Information provided Block Start
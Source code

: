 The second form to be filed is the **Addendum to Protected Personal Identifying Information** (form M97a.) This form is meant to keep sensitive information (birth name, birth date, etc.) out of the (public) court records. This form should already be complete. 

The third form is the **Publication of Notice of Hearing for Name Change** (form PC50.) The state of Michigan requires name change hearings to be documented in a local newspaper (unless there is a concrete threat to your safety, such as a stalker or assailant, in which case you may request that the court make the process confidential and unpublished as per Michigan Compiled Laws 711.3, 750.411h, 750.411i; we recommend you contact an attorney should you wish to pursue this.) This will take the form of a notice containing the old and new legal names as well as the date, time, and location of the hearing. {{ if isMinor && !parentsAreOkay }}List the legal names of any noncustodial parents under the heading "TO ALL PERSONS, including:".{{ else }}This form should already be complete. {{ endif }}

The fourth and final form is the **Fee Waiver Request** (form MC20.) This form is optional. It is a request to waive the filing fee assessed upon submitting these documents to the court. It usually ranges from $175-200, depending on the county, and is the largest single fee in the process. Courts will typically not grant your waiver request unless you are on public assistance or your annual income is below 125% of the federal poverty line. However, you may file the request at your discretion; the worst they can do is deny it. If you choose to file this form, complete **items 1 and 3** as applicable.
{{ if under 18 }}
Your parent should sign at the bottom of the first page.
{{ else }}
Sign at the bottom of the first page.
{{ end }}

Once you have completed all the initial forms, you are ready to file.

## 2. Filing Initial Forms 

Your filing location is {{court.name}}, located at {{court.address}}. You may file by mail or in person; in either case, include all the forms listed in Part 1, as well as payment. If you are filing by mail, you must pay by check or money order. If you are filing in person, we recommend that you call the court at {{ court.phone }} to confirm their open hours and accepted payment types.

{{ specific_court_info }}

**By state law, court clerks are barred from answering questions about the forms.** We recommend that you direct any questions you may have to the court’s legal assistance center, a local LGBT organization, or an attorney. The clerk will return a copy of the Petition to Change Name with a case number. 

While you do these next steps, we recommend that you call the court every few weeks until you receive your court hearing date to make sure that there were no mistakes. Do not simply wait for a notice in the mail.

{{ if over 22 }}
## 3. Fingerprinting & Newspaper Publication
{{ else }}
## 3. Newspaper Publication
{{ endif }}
Information provided Block End
[Aim of the task]: Return the records given above in their entirety, word for word.

[Solution for this task]:
Source code

: The second form to be filed is the **Addendum to Protected Personal Identifying Information** (form M97a.) This form is meant to keep sensitive information (birth name, birth date, etc.) out of the (public) court records. This form should already be complete. 

The third form is the **Publication of Notice of Hearing for Name Change** (form PC50.) The state of Michigan requires name change hearings to be documented in a local newspaper (unless there is a concrete threat to your safety, such as a stalker or assailant, in which case you may request that the court make the process confidential and unpublished as per Michigan Compiled Laws 711.3, 750.411h, 750.411i; we recommend you contact an attorney should you wish to pursue this.) This will take the form of a notice containing the old and new legal names as well as the date, time, and location of the hearing. {{ if isMinor && !parentsAreOkay }}List the legal names of any noncustodial parents under the heading "TO ALL PERSONS, including:".{{ else }}This form should already be complete. {{ endif }}

The fourth and final form is the **Fee Waiver Request** (form MC20.) This form is optional. It is a request to waive the filing fee assessed upon submitting these documents to the court. It usually ranges from $175-200, depending on the county, and is the largest single fee in the process. Courts will typically not grant your waiver request unless you are on public assistance or your annual income is below 125% of the federal poverty line. However, you may file the request at your discretion; the worst they can do is deny it. If you choose to file this form, complete **items 1 and 3** as applicable.
{{ if under 18 }}
Your parent should sign at the bottom of the first page.
{{ else }}
Sign at the bottom of the first page.
{{ end }}

Once you have completed all the initial forms, you are ready to file.

## 2. Filing Initial Forms 

Your filing location is {{court.name}}, located at {{court.address}}. You may file by mail or in person; in either case, include all the forms listed in Part 1, as well as payment. If you are filing by mail, you must pay by check or money order. If you are filing in person, we recommend that you call the court at {{ court.phone }} to confirm their open hours and accepted payment types.

{{ specific_court_info }}

**By state law, court clerks are barred from answering questions about the forms.** We recommend that you direct any questions you may have to the court’s legal assistance center, a local LGBT organization, or an attorney. The clerk will return a copy of the Petition to Change Name with a case number. 

While you do these next steps, we recommend that you call the court every few weeks until you receive your court hearing date to make sure that there were no mistakes. Do not simply wait for a notice in the mail.

{{ if over 22 }}
## 3. Fingerprinting & Newspaper Publication
{{ else }}
## 3. Newspaper Publication
{{ endif }}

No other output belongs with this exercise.